Input section start

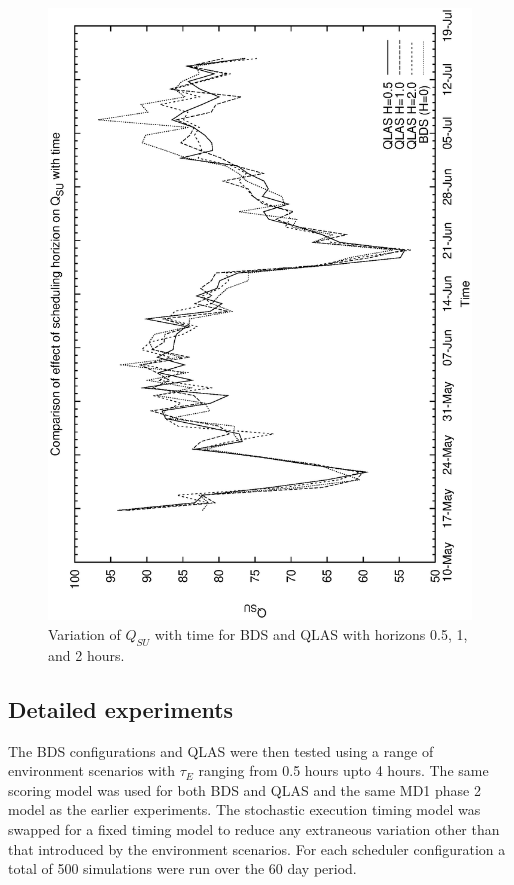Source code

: \begin{figure}[htp]
\begin{center}
  \includegraphics[scale=0.5, angle=-90]{figures/qsa3_su.eps}
  \caption[Variation of $Q_{SU}$ with time for QLAS horizons.]
  {Variation of $Q_{SU}$ with time for BDS and  QLAS with horizons 0.5, 1, and 2 hours.}
\label{fig:ensemble_qlas_su}
\end{center}
\end{figure}


\subsection{Detailed experiments}
The BDS configurations and QLAS were then tested using a range of environment scenarios with $\tau_E$ ranging from 0.5 hours upto 4 hours. The same scoring model was used for both BDS and QLAS and the same MD1 phase 2 model as the earlier experiments. The stochastic execution timing model was swapped for a fixed timing model to reduce any extraneous variation other than that introduced by the environment scenarios. For each scheduler configuration a total of 500 simulations were run over the 60 day period.

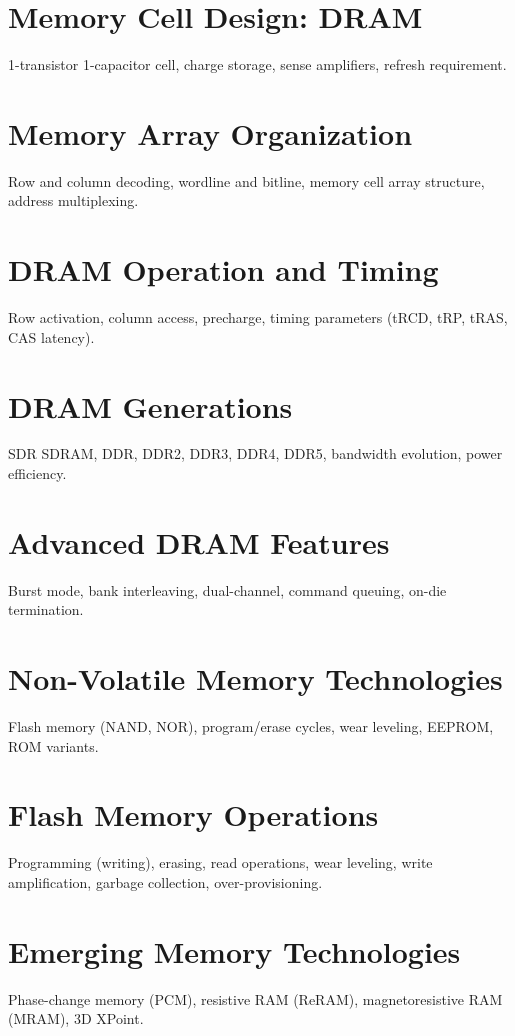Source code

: \chapter{Memory Cell Design: DRAM}
1-transistor 1-capacitor cell, charge storage, sense amplifiers, refresh requirement.

\chapter{Memory Array Organization}
Row and column decoding, wordline and bitline, memory cell array structure, address multiplexing.

\chapter{DRAM Operation and Timing}
Row activation, column access, precharge, timing parameters (tRCD, tRP, tRAS, CAS latency).

\chapter{DRAM Generations}
SDR SDRAM, DDR, DDR2, DDR3, DDR4, DDR5, bandwidth evolution, power efficiency.

\chapter{Advanced DRAM Features}
Burst mode, bank interleaving, dual-channel, command queuing, on-die termination.

\chapter{Non-Volatile Memory Technologies}
Flash memory (NAND, NOR), program/erase cycles, wear leveling, EEPROM, ROM variants.

\chapter{Flash Memory Operations}
Programming (writing), erasing, read operations, wear leveling, write amplification, garbage collection, over-provisioning.

\chapter{Emerging Memory Technologies}
Phase-change memory (PCM), resistive RAM (ReRAM), magnetoresistive RAM (MRAM), 3D XPoint.


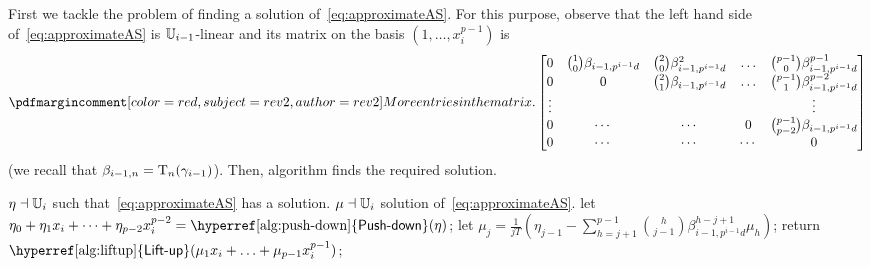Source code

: First we tackle the problem of finding a solution
of~\eqref{eq:approximateAS}.  For this purpose, observe that the left
hand side of~\eqref{eq:approximateAS} is $\mathbb{U}_{i-1}$-linear and its
matrix on the basis $(1,\ldots,x_i^{p-1})$ is
\begin{equation}
  \pdfmctwo{More entries in the matrix.}
  \label{eq:approximate-matrix}
  \begin{bmatrix}
    0 & \binom{1}{0}\beta_{i-1,p^{i-1}d} & \binom{2}{0}\beta_{i-1,p^{i-1}d}^2 & \hdots & \binom{p-1}{0}\beta_{i-1,p^{i-1}d}^{p-1} \\
    0 & 0 & \binom{2}{1}\beta_{i-1,p^{i-1}d} & \hdots & \binom{p-1}{1}\beta_{i-1,p^{i-1}d}^{p-2}\\
    \vdots  &&         &        & \vdots               \\
    0 & \cdots & \cdots  & 0      &\binom{p-1}{p-2}\beta_{i-1,p^{i-1}d} \\
    0 & \cdots & \cdots  & \cdots & 0
  \end{bmatrix}
\end{equation}
(we recall that $\beta_{i-1,n}=\operatorname{T}_{n}(\gamma_{i-1})$).  Then,
algorithm \hyperref[alg:approximateas]{} finds the required solution.




\begin{algorithm}
  \caption{\label{alg:approximateas}} 
  \begin{algorithmic}[1]
    \REQUIRE $\eta\dashv\mathbb{U}_i$ such that~\eqref{eq:approximateAS} has a solution.
    \ENSURE $\mu\dashv\mathbb{U}_i$ solution of~\eqref{eq:approximateAS}.
    \STATE let $\eta_0 + \eta_1 x_i + \dots + \eta_{p-2} x_i^{p-2}=\text{\hyperref[alg:push-down]{\alg{Push-down}}}(\eta)$;
    \STATE let $\mu_j =
   \frac{1}{jT}\left(\eta_{j-1} -
     \sum_{h=j+1}^{p-1}\binom{h}{j-1}\beta_{i-1,p^{i-1}d}^{h-j+1}\mu_h\right)$;
   \ENDFOR
   \STATE return $\text{\hyperref[alg:liftup]{\alg{Lift-up}}}(\mu_1 x_i + \ldots + \mu_{p-1} x_i^{p-1})$;
\end{algorithmic}
\end{algorithm}

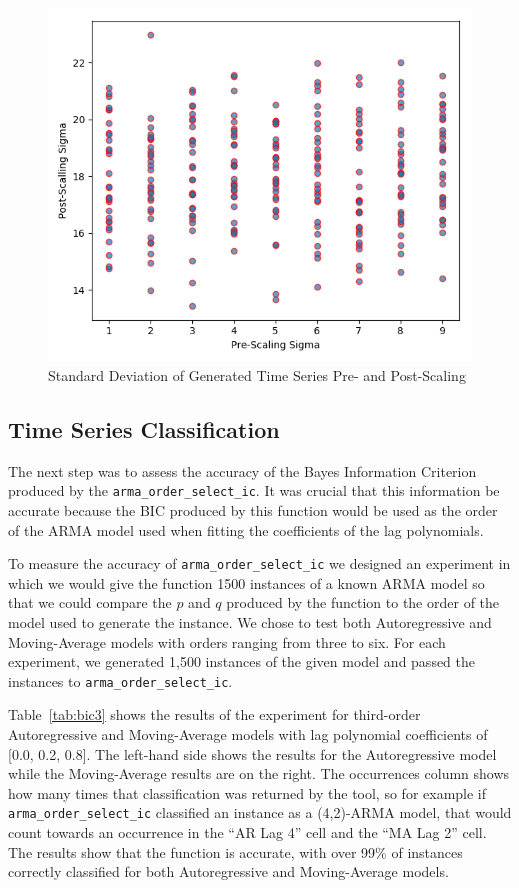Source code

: \documentclass[oneside,12pt,openany]{book}
\begin{document}
    \begin{figure}[hbt!]
        \centering
        \includegraphics[width=.8\linewidth]{images/SigmaOfSeries-PostScaling.png}
        \caption{Standard Deviation of Generated Time Series Pre- and Post-Scaling}
        \label{fig:sigmaofseries-post}
    \end{figure}
    
    \subsection{Time Series Classification}
    
    The next step was to assess the accuracy of the Bayes Information Criterion produced by the \texttt{arma\_order\_select\_ic}. It was crucial that this information be accurate because the BIC produced by this function would be used as the order of the ARMA model used when fitting the coefficients of the lag polynomials. 
    
    To measure the accuracy of \texttt{arma\_order\_select\_ic} we designed an experiment in which we would give the function 1500 instances of a known ARMA model so that we could compare the $p$ and $q$ produced by the function to the order of the model used to generate the instance. We chose to test both Autoregressive and Moving-Average models with orders ranging from three to six. For each experiment, we generated 1,500 instances of the given model and passed the instances to \texttt{arma\_order\_select\_ic}. 
    
    Table~\ref{tab:bic3} shows the results of the experiment for third-order Autoregressive and Moving-Average models with lag polynomial coefficients of [0.0, 0.2, 0.8]. The left-hand side shows the results for the Autoregressive model while the Moving-Average results are on the right. The occurrences column shows how many times that classification was returned by the tool, so for example if \texttt{arma\_order\_select\_ic} classified an instance as a (4,2)-ARMA model, that would count towards an occurrence in the ``AR Lag 4'' cell and the ``MA Lag 2'' cell. The results show that the function is accurate, with over 99\% of instances correctly classified for both Autoregressive and Moving-Average models.
    
\end{document}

Input section end

▸ Aim of the task
Pictures are to be left out. Write out only the lines above starting at the one with "time for BDS" and ending at the one with "1-transistor 1-capacitor cell, charge", both lines included, exactly.

▸ Answer to this problem
  {Variation of $Q_{SU}$ with time for BDS and  QLAS with horizons 0.5, 1, and 2 hours.}
\label{fig:ensemble_qlas_su}
\end{center}
\end{figure}


\subsection{Detailed experiments}
The BDS configurations and QLAS were then tested using a range of environment scenarios with $\tau_E$ ranging from 0.5 hours upto 4 hours. The same scoring model was used for both BDS and QLAS and the same MD1 phase 2 model as the earlier experiments. The stochastic execution timing model was swapped for a fixed timing model to reduce any extraneous variation other than that introduced by the environment scenarios. For each scheduler configuration a total of 500 simulations were run over the 60 day period.

Source code

: \chapter{Memory Cell Design: DRAM}
1-transistor 1-capacitor cell, charge storage, sense amplifiers, refresh requirement.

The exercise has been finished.